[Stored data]
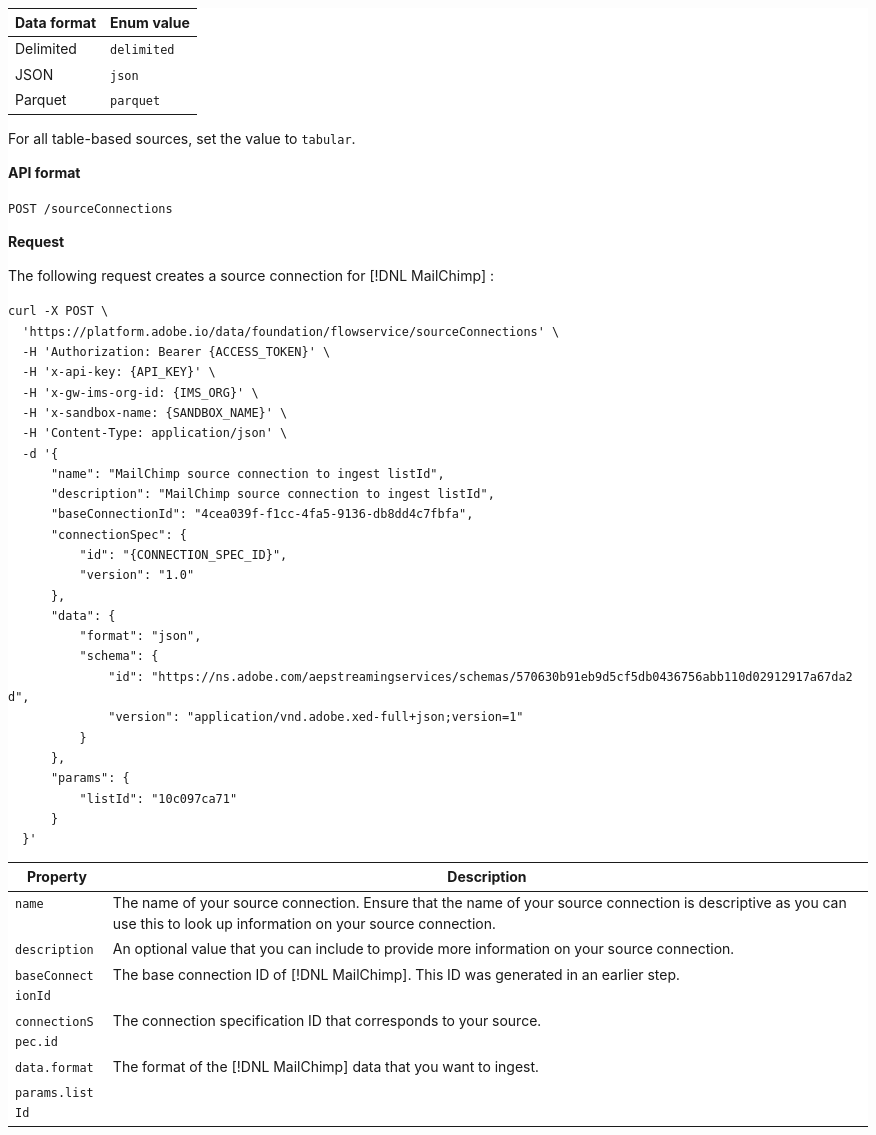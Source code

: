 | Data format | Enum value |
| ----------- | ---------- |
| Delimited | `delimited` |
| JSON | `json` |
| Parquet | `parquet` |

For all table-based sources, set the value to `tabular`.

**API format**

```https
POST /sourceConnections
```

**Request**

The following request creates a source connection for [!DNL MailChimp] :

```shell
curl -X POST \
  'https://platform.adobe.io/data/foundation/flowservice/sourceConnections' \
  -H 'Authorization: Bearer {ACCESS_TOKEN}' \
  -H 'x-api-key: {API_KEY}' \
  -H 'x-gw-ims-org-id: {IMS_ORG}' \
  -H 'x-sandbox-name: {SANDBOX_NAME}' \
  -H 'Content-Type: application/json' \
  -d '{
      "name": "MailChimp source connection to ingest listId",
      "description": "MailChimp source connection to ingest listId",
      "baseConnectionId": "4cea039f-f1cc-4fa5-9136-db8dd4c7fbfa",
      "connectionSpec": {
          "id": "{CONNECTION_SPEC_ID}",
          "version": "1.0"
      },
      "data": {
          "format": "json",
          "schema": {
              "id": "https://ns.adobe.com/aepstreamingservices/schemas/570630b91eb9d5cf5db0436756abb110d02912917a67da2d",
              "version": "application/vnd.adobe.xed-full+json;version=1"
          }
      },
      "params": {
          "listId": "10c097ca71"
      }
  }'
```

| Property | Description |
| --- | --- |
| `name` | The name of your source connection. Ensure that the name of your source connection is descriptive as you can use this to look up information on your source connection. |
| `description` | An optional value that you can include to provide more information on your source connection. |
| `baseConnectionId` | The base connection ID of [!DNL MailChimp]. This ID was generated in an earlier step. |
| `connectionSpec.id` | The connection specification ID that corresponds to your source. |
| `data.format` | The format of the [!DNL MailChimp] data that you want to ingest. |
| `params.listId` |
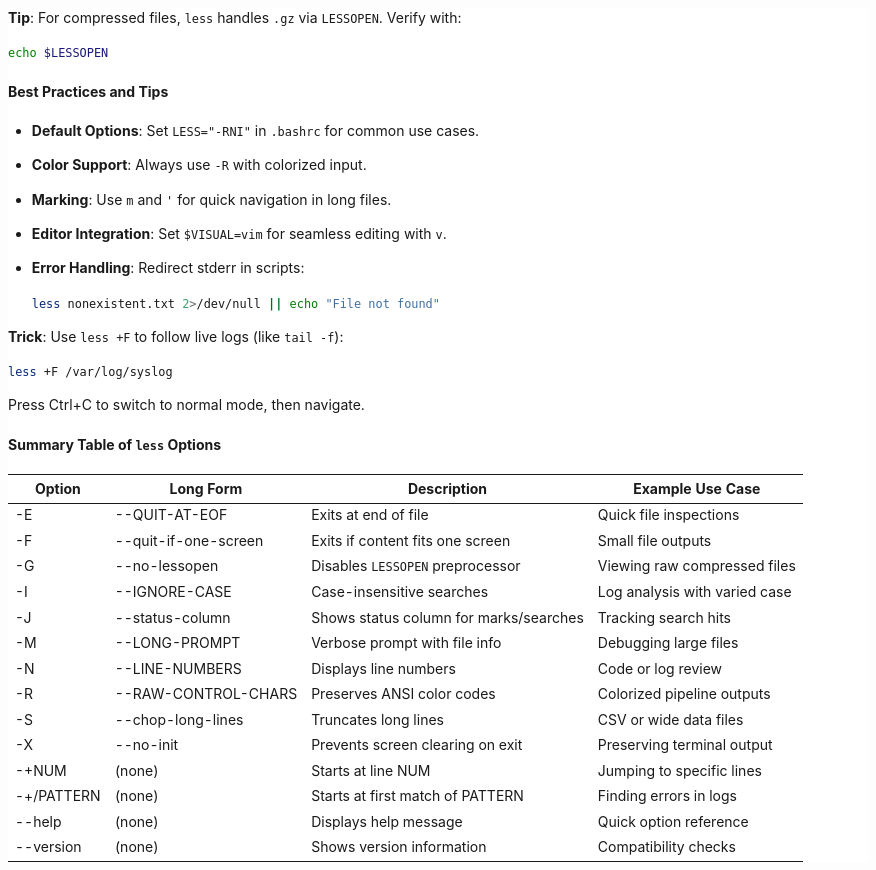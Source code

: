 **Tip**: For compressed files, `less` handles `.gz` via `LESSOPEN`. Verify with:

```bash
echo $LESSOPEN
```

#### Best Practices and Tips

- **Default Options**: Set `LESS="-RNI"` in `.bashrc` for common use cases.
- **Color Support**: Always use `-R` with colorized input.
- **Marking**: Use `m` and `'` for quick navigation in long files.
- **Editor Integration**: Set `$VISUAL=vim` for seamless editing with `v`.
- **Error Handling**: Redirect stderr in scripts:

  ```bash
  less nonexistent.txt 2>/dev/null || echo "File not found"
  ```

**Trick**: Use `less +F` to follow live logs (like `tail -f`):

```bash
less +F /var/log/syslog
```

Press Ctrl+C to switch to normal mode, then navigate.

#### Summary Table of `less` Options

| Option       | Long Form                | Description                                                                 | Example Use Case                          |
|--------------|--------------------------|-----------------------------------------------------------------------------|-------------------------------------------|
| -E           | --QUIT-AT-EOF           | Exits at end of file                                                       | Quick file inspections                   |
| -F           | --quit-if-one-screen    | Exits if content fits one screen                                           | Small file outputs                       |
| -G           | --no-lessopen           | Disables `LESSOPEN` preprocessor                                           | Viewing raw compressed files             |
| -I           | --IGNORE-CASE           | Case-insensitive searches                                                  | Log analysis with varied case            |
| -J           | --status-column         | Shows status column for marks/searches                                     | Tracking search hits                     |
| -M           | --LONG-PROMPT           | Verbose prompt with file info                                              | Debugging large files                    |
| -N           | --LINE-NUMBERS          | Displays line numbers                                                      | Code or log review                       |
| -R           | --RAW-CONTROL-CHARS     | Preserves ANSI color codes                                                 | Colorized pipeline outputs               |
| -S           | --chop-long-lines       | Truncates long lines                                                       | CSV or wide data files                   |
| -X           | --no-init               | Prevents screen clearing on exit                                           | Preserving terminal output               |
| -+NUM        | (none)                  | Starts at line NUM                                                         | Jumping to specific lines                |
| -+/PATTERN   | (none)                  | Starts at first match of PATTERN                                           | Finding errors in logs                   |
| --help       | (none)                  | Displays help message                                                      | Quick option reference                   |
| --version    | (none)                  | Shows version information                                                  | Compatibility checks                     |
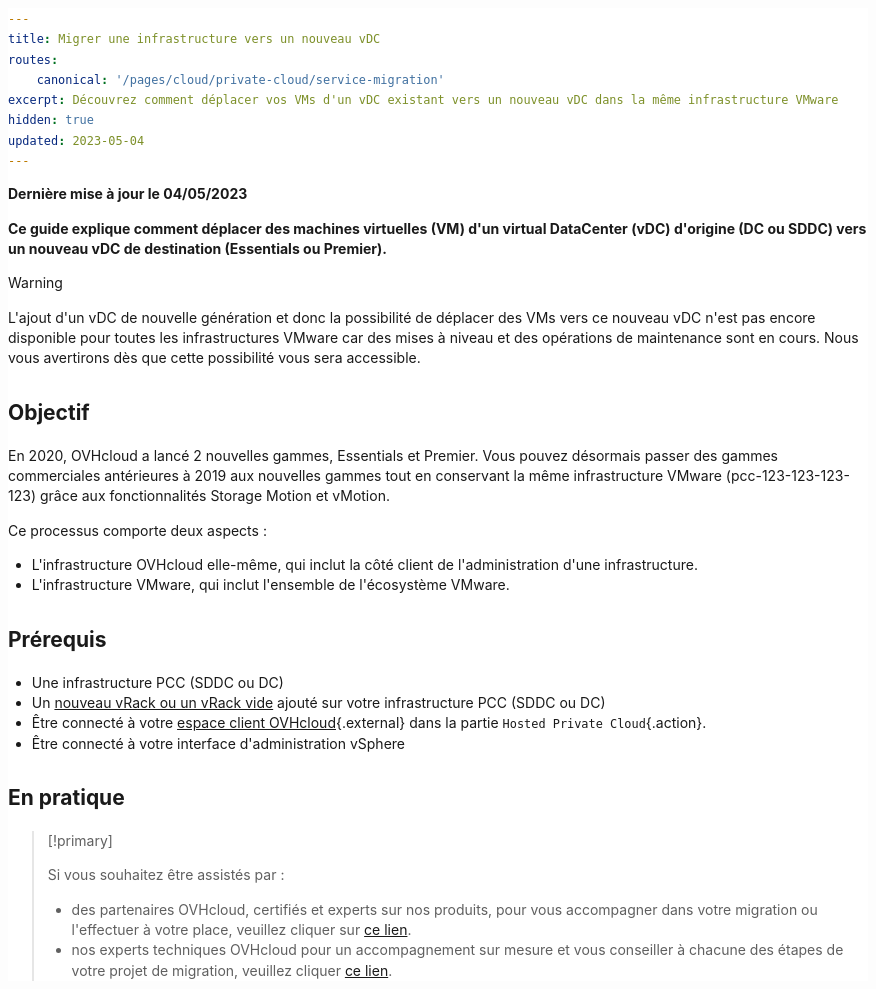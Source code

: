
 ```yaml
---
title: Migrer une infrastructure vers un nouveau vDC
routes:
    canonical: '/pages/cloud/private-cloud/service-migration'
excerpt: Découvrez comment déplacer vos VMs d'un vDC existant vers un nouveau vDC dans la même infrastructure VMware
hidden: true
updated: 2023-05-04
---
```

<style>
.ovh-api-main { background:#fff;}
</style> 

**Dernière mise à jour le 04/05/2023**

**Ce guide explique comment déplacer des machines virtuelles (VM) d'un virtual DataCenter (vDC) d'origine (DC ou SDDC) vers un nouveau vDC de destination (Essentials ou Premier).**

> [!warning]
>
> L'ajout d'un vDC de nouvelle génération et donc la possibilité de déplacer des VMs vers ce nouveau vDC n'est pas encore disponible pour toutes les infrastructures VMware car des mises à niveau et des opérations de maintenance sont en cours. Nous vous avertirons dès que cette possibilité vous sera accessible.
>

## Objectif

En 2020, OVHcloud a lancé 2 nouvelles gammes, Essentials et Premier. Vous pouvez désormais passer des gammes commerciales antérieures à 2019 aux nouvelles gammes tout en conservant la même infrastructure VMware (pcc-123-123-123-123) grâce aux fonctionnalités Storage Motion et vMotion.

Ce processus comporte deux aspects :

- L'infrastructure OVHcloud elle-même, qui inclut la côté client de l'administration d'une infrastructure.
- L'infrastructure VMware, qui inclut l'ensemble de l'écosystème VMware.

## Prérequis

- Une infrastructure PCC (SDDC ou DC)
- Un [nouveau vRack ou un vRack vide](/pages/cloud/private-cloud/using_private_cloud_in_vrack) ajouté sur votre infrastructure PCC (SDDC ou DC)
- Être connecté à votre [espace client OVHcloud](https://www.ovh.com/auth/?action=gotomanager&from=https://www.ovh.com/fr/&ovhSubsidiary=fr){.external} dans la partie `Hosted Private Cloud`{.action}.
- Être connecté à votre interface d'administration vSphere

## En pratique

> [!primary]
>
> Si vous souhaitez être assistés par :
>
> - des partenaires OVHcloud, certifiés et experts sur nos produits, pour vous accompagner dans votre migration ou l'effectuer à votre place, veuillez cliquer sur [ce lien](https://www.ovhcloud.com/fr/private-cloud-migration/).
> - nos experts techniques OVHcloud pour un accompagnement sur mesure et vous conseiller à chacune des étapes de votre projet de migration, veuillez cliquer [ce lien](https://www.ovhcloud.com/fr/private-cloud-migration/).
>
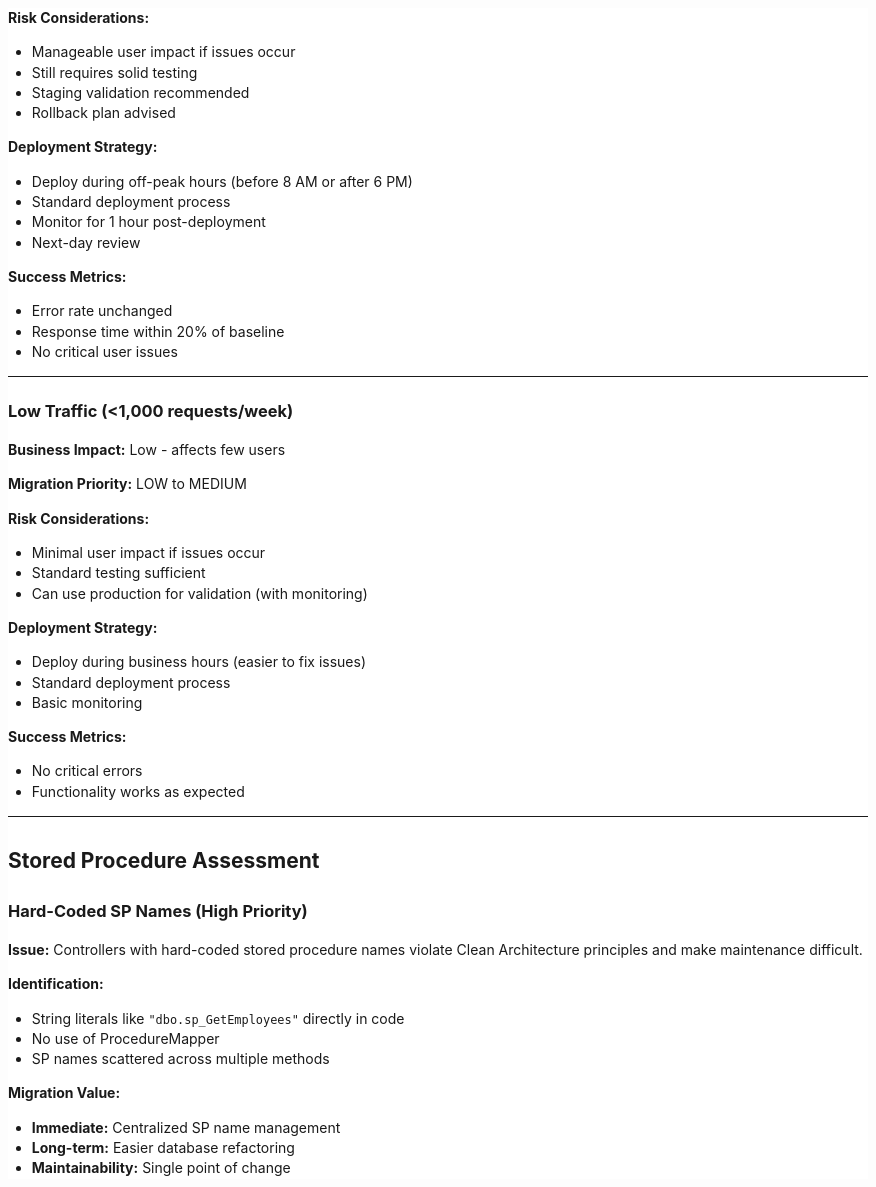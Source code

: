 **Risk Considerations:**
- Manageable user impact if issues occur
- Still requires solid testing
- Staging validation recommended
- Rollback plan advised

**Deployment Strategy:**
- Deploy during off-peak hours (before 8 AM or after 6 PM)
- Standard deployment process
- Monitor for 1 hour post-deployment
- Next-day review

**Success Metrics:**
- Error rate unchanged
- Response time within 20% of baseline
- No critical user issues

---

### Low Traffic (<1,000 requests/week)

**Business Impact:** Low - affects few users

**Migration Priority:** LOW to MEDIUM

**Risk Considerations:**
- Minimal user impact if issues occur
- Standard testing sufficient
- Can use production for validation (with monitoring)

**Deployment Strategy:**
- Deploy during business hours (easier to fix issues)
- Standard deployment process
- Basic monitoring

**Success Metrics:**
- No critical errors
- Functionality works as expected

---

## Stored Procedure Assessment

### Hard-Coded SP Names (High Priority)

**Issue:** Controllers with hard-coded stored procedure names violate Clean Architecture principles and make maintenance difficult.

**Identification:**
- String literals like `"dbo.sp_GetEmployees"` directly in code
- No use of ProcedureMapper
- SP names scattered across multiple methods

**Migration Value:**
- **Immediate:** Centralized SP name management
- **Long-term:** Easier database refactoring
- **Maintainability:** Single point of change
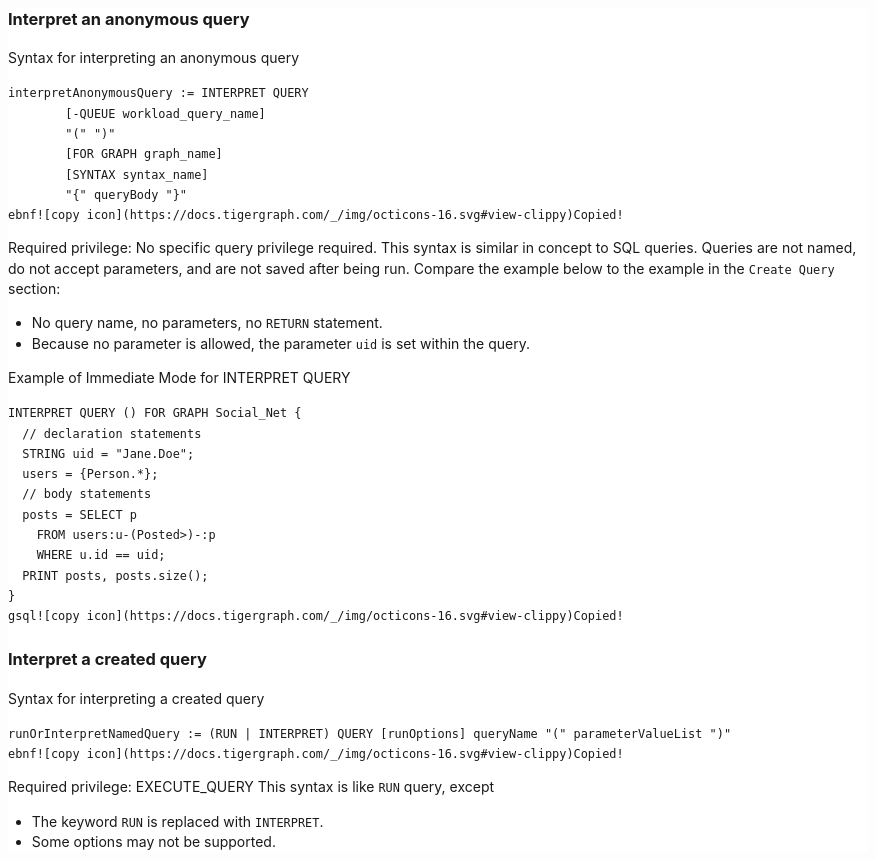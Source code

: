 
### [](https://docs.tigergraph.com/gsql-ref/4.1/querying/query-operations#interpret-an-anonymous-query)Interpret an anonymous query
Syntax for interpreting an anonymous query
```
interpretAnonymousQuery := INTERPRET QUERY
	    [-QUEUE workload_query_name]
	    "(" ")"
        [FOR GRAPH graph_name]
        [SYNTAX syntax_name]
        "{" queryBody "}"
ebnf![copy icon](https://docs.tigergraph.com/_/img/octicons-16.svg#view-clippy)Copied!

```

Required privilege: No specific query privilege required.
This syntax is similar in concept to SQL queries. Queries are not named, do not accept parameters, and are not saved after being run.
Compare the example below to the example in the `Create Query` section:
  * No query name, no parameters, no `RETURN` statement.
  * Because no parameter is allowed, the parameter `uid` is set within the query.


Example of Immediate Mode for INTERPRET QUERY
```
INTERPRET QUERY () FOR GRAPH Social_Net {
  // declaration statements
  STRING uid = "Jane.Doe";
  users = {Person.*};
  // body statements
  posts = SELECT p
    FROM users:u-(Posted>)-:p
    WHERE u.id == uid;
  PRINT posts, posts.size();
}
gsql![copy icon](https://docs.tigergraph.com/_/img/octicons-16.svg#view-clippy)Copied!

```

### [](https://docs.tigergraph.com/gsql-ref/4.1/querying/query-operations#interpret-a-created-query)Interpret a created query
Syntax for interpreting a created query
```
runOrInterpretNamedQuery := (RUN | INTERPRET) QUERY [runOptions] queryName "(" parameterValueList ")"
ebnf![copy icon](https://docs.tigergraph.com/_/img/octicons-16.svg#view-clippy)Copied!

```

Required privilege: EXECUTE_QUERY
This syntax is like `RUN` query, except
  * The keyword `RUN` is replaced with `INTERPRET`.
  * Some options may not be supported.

GOAL OF THE EXERCISE
Only the lines with the string "monitoring" are wanted; pick them out of the records above and copy them.

ANSWER SECTION
- Can use production for validation (with monitoring)
- Basic monitoring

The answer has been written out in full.